= Beginning of Section =

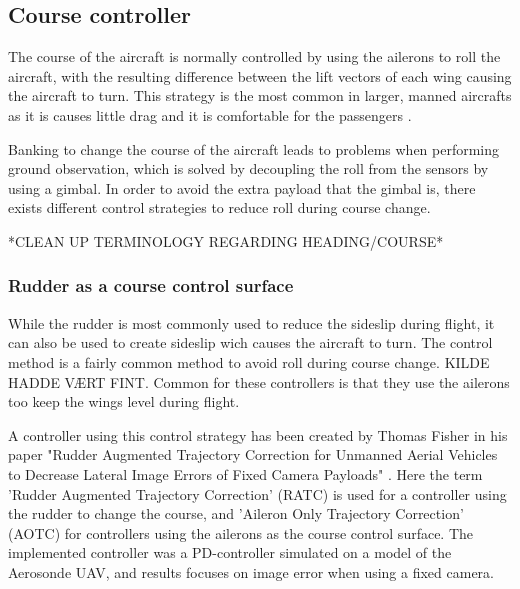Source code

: \subsection{Course controller}
The course of the aircraft is normally controlled by using the ailerons to roll the aircraft, with the resulting difference between the lift vectors of each wing causing the aircraft to turn. This strategy is the most common in larger, manned aircrafts as it is causes little drag and it is comfortable for the passengers \cite{skidToTurnMills}.

Banking to change the course of the aircraft leads to problems when performing ground observation, which is solved by decoupling the roll from the sensors by using a gimbal. In order to avoid the extra payload that the gimbal is, there exists different control strategies to reduce roll during course change.

*CLEAN UP TERMINOLOGY REGARDING HEADING/COURSE*


\subsubsection{Rudder as a course control surface}
While the rudder is most commonly used to reduce the sideslip during flight, it can also be used to create sideslip wich causes the aircraft to turn. The control method is a fairly common method to avoid roll during course change. KILDE HADDE VÆRT FINT. Common for these controllers is that they use the ailerons too keep the wings level during flight.

A controller using this control strategy has been created by Thomas Fisher in his paper "Rudder Augmented Trajectory Correction for
Unmanned Aerial Vehicles to Decrease Lateral Image Errors of Fixed Camera Payloads" \cite{ratcFISHER}. Here the term 'Rudder Augmented Trajectory Correction' (RATC) is used for a controller using the rudder to change the course, and 'Aileron Only Trajectory Correction' (AOTC) for controllers using the ailerons as the course control surface. The implemented controller was a PD-controller simulated on a model of the Aerosonde UAV, and results focuses on image error when using a fixed camera.


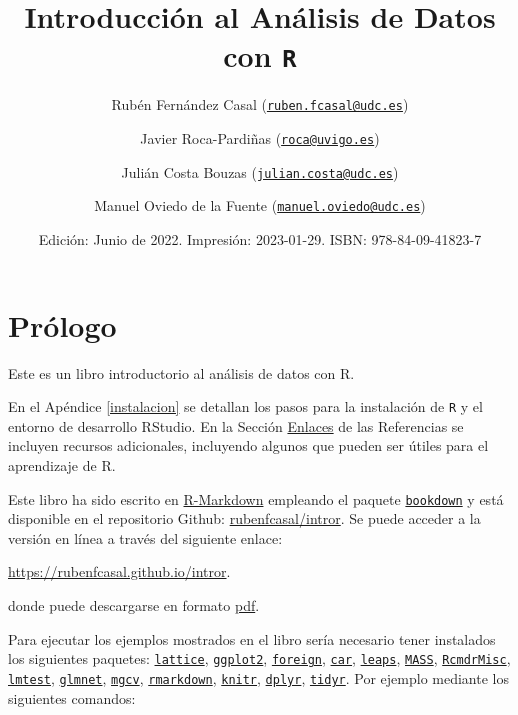 \documentclass[
]{book}
\title{Introducción al Análisis de Datos con \texttt{R}}
\author{Rubén Fernández Casal (\href{mailto:ruben.fcasal@udc.es}{\nolinkurl{ruben.fcasal@udc.es}}) \and Javier Roca-Pardiñas (\href{mailto:roca@uvigo.es}{\nolinkurl{roca@uvigo.es}}) \and Julián Costa Bouzas (\href{mailto:julian.costa@udc.es}{\nolinkurl{julian.costa@udc.es}}) \and Manuel Oviedo de la Fuente (\href{mailto:manuel.oviedo@udc.es}{\nolinkurl{manuel.oviedo@udc.es}})}
\date{Edición: Junio de 2022. Impresión: 2023-01-29. ISBN: 978-84-09-41823-7}
\theoremstyle{break}
\theoremstyle{nonumberplain}
\begin{document}
\maketitle

{
\setcounter{tocdepth}{1}
\tableofcontents
}
\hypertarget{pruxf3logo}{%
\chapter*{Prólogo}\label{pruxf3logo}}

Este es un libro introductorio al análisis de datos con R.

En el Apéndice \ref{instalacion} se detallan los pasos para la instalación de \texttt{R} y el entorno de desarrollo RStudio.
En la Sección \protect\hyperlink{links}{Enlaces} de las Referencias se incluyen recursos adicionales, incluyendo algunos que pueden ser útiles para el aprendizaje de R.

Este libro ha sido escrito en \href{http://rmarkdown.rstudio.com}{R-Markdown} empleando el paquete \href{https://bookdown.org/yihui/bookdown/}{\texttt{bookdown}} y está disponible en el repositorio Github: \href{https://github.com/rubenfcasal/book_remuestreo}{rubenfcasal/intror}.
Se puede acceder a la versión en línea a través del siguiente enlace:

\url{https://rubenfcasal.github.io/intror}.

donde puede descargarse en formato \href{https://rubenfcasal.github.io/intror/Intro_Analisis_Datos_R.pdf}{pdf}.

Para ejecutar los ejemplos mostrados en el libro sería necesario tener instalados los siguientes paquetes:
\href{https://CRAN.R-project.org/package=lattice}{\texttt{lattice}}, \href{https://CRAN.R-project.org/package=ggplot2}{\texttt{ggplot2}}, \href{https://CRAN.R-project.org/package=foreign}{\texttt{foreign}}, \href{https://CRAN.R-project.org/package=car}{\texttt{car}}, \href{https://CRAN.R-project.org/package=leaps}{\texttt{leaps}}, \href{https://CRAN.R-project.org/package=MASS}{\texttt{MASS}}, \href{https://CRAN.R-project.org/package=RcmdrMisc}{\texttt{RcmdrMisc}}, \href{https://CRAN.R-project.org/package=lmtest}{\texttt{lmtest}}, \href{https://CRAN.R-project.org/package=glmnet}{\texttt{glmnet}}, \href{https://CRAN.R-project.org/package=mgcv}{\texttt{mgcv}}, \href{https://CRAN.R-project.org/package=rmarkdown}{\texttt{rmarkdown}}, \href{https://CRAN.R-project.org/package=knitr}{\texttt{knitr}}, \href{https://CRAN.R-project.org/package=dplyr}{\texttt{dplyr}}, \href{https://CRAN.R-project.org/package=tidyr}{\texttt{tidyr}}.
Por ejemplo mediante los siguientes comandos:
\end{document}

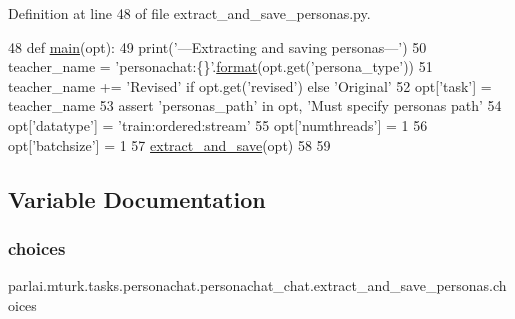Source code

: Definition at line 48 of file extract\+\_\+and\+\_\+save\+\_\+personas.\+py.


\begin{DoxyCode}
48 \textcolor{keyword}{def }\hyperlink{namespacepersonachat__eval_1_1extract__and__save__personas_aa39f496bc78dfa28c1fbc2c4129a915c}{main}(opt):
49     print(\textcolor{stringliteral}{'---Extracting and saving personas---'})
50     teacher\_name = \textcolor{stringliteral}{'personachat:\{\}'}.\hyperlink{namespaceparlai_1_1chat__service_1_1services_1_1messenger_1_1shared__utils_a32e2e2022b824fbaf80c747160b52a76}{format}(opt.get(\textcolor{stringliteral}{'persona\_type'}))
51     teacher\_name += \textcolor{stringliteral}{'Revised'} \textcolor{keywordflow}{if} opt.get(\textcolor{stringliteral}{'revised'}) \textcolor{keywordflow}{else} \textcolor{stringliteral}{'Original'}
52     opt[\textcolor{stringliteral}{'task'}] = teacher\_name
53     \textcolor{keyword}{assert} \textcolor{stringliteral}{'personas\_path'} \textcolor{keywordflow}{in} opt, \textcolor{stringliteral}{'Must specify personas path'}
54     opt[\textcolor{stringliteral}{'datatype'}] = \textcolor{stringliteral}{'train:ordered:stream'}
55     opt[\textcolor{stringliteral}{'numthreads'}] = 1
56     opt[\textcolor{stringliteral}{'batchsize'}] = 1
57     \hyperlink{namespacepersonachat__eval_1_1extract__and__save__personas_a7bae99c34a0b3f49cbce1328146926fd}{extract\_and\_save}(opt)
58 
59 
\end{DoxyCode}


\subsection{Variable Documentation}
\mbox{\label{namespaceparlai_1_1mturk_1_1tasks_1_1personachat_1_1personachat__chat_1_1extract__and__save__personas_a2def58d59437334ec072a3d644c0a577}} 
\subsubsection{\texorpdfstring{choices}{choices}}
{\footnotesize\ttfamily parlai.\+mturk.\+tasks.\+personachat.\+personachat\+\_\+chat.\+extract\+\_\+and\+\_\+save\+\_\+personas.\+choices}



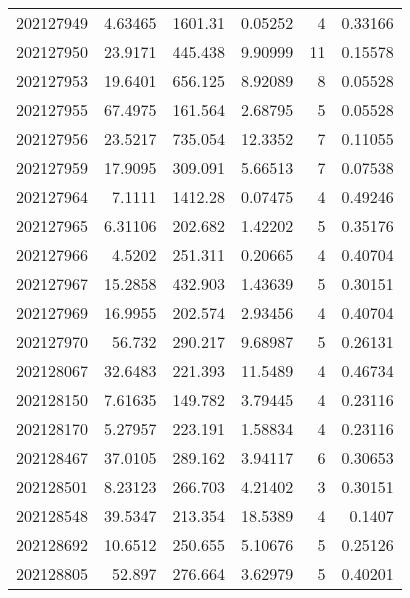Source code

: \begin{tabular}{rrrrrr}
 202127949 &          4.63465 &     1601.31   &            0.05252 &           4 & 0.33166 \\
 202127950 &         23.9171  &      445.438  &            9.90999 &          11 & 0.15578 \\
 202127953 &         19.6401  &      656.125  &            8.92089 &           8 & 0.05528 \\
 202127955 &         67.4975  &      161.564  &            2.68795 &           5 & 0.05528 \\
 202127956 &         23.5217  &      735.054  &           12.3352  &           7 & 0.11055 \\
 202127959 &         17.9095  &      309.091  &            5.66513 &           7 & 0.07538 \\
 202127964 &          7.1111  &     1412.28   &            0.07475 &           4 & 0.49246 \\
 202127965 &          6.31106 &      202.682  &            1.42202 &           5 & 0.35176 \\
 202127966 &          4.5202  &      251.311  &            0.20665 &           4 & 0.40704 \\
 202127967 &         15.2858  &      432.903  &            1.43639 &           5 & 0.30151 \\
 202127969 &         16.9955  &      202.574  &            2.93456 &           4 & 0.40704 \\
 202127970 &         56.732   &      290.217  &            9.68987 &           5 & 0.26131 \\
 202128067 &         32.6483  &      221.393  &           11.5489  &           4 & 0.46734 \\
 202128150 &          7.61635 &      149.782  &            3.79445 &           4 & 0.23116 \\
 202128170 &          5.27957 &      223.191  &            1.58834 &           4 & 0.23116 \\
 202128467 &         37.0105  &      289.162  &            3.94117 &           6 & 0.30653 \\
 202128501 &          8.23123 &      266.703  &            4.21402 &           3 & 0.30151 \\
 202128548 &         39.5347  &      213.354  &           18.5389  &           4 & 0.1407  \\
 202128692 &         10.6512  &      250.655  &            5.10676 &           5 & 0.25126 \\
 202128805 &         52.897   &      276.664  &            3.62979 &           5 & 0.40201 \\

\end{tabular}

= End of Section =

EXERCISE REQUIREMENTS: Scan the material above for the string "keywordflow" and report each line where you find it.

PROBLEM SOLUTION:
51     teacher\_name += \textcolor{stringliteral}{'Revised'} \textcolor{keywordflow}{if} opt.get(\textcolor{stringliteral}{'revised'}) \textcolor{keywordflow}{else} \textcolor{stringliteral}{'Original'}
53     \textcolor{keyword}{assert} \textcolor{stringliteral}{'personas\_path'} \textcolor{keywordflow}{in} opt, \textcolor{stringliteral}{'Must specify personas path'}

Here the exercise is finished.